Li no jornal “Tribuna da Imprensa” o seguinte artigo de Manuel Cambeses Júnior, O autor é coronel-aviador; conferencista especial da Escola Superior de Guerra, membro do Instituto de Geografia e História Militar do Brasil e vice-diretor do Instituto Histórico-Cultural da Aeronáutica:
“Não somente na situação econômico-financeira, mas também na política externa, o novel presidente americano Barack Obama recebeu uma herança incrivelmente pesada. A noção prevalecente durante a Administração de George W Bush, com relação ao poder dos Estados Unidos, foi conceituada, em 1990, por Charles Krauthammer, prestigioso colunista do jornal Washington Post, em um artigo intitulado "O Momento Unipolar".
Nesse instigante trabalho, enfocou, com maestria, a capacidade estado-unidense de desenhar o mundo à sua vontade, impondo regras de jogo universais que respondessem aos valores e interesses da superpotência. Segundo suas palavras "a verdadeira estrutura geopolítica do pós-Guerra Fria é a de um só polo de poder mundial que consiste em manter os EUA no ápice do Ocidente industrializado".
Lamentavelmente, a Administração de George Bush não soube entender que essa capacidade para definir o mundo em seus próprios termos já existia através de uma estrutura hegemônica desenhada à imagem e semelhança dos interesses norte-americanos.
Ao tentar obter o mesmo resultado mediante o exercício prepotente de unilateralismo, somente conseguiu divorciar o poder dos mecanismos que potencializavam e facilitavam seu exercício. Desta forma, projetou-se uma nefasta visão imperialista que deixou sem sustentação os mecanismos sobre os quais repousava sua exitosa hegemonia.
Os diversos instrumentos, mecanismos e embasamentos conceituais que davam sustentação à mesma, foram desarticulados, desativados ou deliberadamente fraturados.
O Conselho de Segurança da Organização das Nações Unidas foi fortemente desestruturado em virtude da nefasta preferência americana em torcer braços, proferir ameaças e atuar à margem dos mecanismos de segurança coletivos, e a própria Aliança Atlântica entrou em curto-circuito funcional em virtude do distanciamento entre os EUA e a maior parte dos sócios europeus.
Também os organismos financeiros internacionais foram deixados à deriva, como resultado do unilateralismo e da falta de atenção de Washington. A Rodada de Doha da Organização Mundial do Comércio, teve seus objetivos obliterados por intermédio da tendência estado-unidense de fazer proliferar seus tratados de livre comércio bilaterais.

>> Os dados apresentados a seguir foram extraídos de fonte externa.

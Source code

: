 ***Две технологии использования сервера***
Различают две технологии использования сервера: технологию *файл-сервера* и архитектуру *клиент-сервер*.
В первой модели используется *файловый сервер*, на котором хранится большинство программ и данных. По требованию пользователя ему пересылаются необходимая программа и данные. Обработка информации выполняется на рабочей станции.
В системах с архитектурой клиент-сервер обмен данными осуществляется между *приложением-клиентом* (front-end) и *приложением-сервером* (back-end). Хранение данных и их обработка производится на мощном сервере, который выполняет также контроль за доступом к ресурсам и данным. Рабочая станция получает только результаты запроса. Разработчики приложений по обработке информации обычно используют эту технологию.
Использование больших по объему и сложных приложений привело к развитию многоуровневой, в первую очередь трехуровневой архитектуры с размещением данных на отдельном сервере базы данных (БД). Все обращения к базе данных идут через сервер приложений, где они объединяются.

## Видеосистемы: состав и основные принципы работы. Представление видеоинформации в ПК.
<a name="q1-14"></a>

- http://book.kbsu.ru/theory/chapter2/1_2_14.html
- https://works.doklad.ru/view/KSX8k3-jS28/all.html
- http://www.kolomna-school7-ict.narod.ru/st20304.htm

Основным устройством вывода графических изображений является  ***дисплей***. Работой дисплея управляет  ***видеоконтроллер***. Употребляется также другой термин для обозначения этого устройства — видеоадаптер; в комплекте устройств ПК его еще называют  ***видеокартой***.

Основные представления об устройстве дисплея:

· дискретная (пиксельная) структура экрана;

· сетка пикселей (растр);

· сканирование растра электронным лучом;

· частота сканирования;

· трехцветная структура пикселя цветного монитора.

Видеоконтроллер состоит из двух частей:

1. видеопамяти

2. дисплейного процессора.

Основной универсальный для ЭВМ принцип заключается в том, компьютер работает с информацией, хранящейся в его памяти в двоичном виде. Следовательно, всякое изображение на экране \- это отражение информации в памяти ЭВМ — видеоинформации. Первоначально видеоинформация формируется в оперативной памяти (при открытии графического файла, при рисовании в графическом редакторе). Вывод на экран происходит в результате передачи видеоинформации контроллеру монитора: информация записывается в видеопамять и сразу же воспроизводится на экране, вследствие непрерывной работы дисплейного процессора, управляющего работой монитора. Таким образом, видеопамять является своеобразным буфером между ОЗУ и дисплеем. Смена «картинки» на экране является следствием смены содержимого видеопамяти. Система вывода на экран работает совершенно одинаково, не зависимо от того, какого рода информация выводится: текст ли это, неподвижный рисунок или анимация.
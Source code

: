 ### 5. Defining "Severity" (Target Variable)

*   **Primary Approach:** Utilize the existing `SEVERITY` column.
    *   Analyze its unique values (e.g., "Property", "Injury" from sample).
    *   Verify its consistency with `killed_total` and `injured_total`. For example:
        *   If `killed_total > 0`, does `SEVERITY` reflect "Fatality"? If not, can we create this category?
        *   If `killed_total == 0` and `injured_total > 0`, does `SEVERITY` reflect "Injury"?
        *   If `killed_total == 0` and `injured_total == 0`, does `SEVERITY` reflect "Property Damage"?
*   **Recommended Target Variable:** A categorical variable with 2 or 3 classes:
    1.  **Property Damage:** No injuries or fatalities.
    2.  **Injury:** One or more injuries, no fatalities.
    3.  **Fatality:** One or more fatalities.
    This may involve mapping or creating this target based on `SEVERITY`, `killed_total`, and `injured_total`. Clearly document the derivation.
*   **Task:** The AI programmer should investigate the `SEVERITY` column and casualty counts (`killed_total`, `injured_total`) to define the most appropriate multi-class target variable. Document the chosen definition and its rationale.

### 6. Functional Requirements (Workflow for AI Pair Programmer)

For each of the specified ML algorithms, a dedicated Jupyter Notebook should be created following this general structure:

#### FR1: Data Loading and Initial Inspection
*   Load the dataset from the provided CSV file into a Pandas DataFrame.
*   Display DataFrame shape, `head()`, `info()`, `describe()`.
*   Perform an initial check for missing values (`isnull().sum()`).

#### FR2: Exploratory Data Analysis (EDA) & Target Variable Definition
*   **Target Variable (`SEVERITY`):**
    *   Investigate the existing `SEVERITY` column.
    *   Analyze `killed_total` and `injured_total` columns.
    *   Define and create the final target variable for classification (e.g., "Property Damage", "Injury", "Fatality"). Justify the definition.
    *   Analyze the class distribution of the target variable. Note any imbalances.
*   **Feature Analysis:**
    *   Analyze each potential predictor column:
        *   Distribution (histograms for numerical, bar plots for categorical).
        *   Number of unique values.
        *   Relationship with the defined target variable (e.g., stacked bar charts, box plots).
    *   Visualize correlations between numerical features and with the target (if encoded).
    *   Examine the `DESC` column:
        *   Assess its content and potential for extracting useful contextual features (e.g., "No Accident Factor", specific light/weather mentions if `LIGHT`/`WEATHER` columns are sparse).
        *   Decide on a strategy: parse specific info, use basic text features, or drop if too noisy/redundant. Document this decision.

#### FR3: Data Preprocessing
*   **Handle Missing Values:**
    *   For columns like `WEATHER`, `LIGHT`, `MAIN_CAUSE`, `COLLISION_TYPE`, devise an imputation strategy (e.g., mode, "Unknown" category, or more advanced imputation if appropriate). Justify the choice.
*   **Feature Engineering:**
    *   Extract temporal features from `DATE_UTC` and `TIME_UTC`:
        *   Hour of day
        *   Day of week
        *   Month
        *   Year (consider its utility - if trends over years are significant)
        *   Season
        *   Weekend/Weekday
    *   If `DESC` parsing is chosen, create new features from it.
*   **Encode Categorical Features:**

O Processo de Paz entre Israel e a Palestina foi deixado sem bases ante o apoio incondicional e descarado do governo norte-americano a Israel. A relação com os governos amigos do Oriente Médio, ficou profundamente afetada como resultado da denominada "cruzada democratizadora".
Desde a fratura dos equilíbrios de poder no Oriente Médio até a erosão da boa vontade existente na América Latina, o certo é que praticamente não ficou uma só área na agenda da política exterior norte-americana que não se visse profundamente desestruturada pela arrogância superlativa de Washington.
Isto nos faz recordar o ocorrido com a hegemonia espanhola na Europa, nos tempos de Felipe IV e de seu fiel conselheiro, o Conde de Olivares, inspirador de uma política centralizadora a todo preço quando aconselhava o rei sobre todas as regras da Espanha "ao estilo e às leis de Castela".
O exercício prepotente de poder assumido pelo rei, na primeira metade do século XVII, esteve a ponto de gerar uma implosão do império espanhol, desencadeando, como corolário, seu inexorável e rápido declínio. Apesar da substituição de Olivares, por figuras moderadas, nada pode inverter a pesada herança deixada pelo mau conselheiro.
Constatamos, com relativa frequência, que os processos de declínio dos impérios são tão antigos como a própria história da Humanidade. Ocorrerá o mesmo com os EUA na Administração Barack Obama, ou poderá o novo presidente reverter essa incômoda situação?”